Q. What are the key considerations for interpreting this compound’s clinical trial data, particularly conflicting results on culture conversion?

• Example : In the endTB cohort, adding this compound to 3-drug regimens did not significantly improve 2-month culture conversion (49.6% vs. 55.6% in controls) but reduced mortality with prolonged use .
• Methodological resolution : Conduct time-to-event analysis to assess delayed conversion and stratify by treatment duration (e.g., ≥6 months vs. shorter courses) .

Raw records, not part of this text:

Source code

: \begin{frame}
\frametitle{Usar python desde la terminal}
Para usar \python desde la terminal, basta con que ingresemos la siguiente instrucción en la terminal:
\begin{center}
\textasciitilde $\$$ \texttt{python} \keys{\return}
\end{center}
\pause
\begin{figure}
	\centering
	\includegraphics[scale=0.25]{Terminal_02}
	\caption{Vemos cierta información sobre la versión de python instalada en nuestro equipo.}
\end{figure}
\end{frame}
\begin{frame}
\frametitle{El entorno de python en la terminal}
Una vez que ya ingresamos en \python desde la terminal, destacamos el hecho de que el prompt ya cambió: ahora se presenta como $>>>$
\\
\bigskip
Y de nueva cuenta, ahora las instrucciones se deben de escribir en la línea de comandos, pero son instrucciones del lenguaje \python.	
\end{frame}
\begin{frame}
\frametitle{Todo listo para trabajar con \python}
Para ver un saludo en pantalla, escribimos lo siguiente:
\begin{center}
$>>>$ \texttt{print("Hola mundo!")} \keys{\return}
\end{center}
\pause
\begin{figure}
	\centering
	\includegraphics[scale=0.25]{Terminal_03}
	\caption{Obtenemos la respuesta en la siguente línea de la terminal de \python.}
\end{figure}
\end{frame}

Advanced Research Questions

Q. How can this compound’s pharmacokinetic variability be addressed in preclinical-to-clinical translation?

• Challenge : this compound’s absorption increases 3-fold with high-fat meals, complicating dosing consistency .
• Solutions :

• Standardize fed/fasted conditions in animal studies and correlate with plasma exposure (AUC/MIC ratios).
• Use physiologically based pharmacokinetic (PBPK) modeling to predict human outcomes from nonclinical data .

Q. What experimental strategies can elucidate this compound’s resistance mechanisms?

• Hypothesis : Mutations in F420 biosynthetic genes (e.g., fgd, fbiA) reduce prodrug activation .
• Methods :

• Perform whole-genome sequencing of post-treatment Mtb isolates to identify resistance-associated variants.
• Validate using in vitro susceptibility testing with isogenic mutant strains .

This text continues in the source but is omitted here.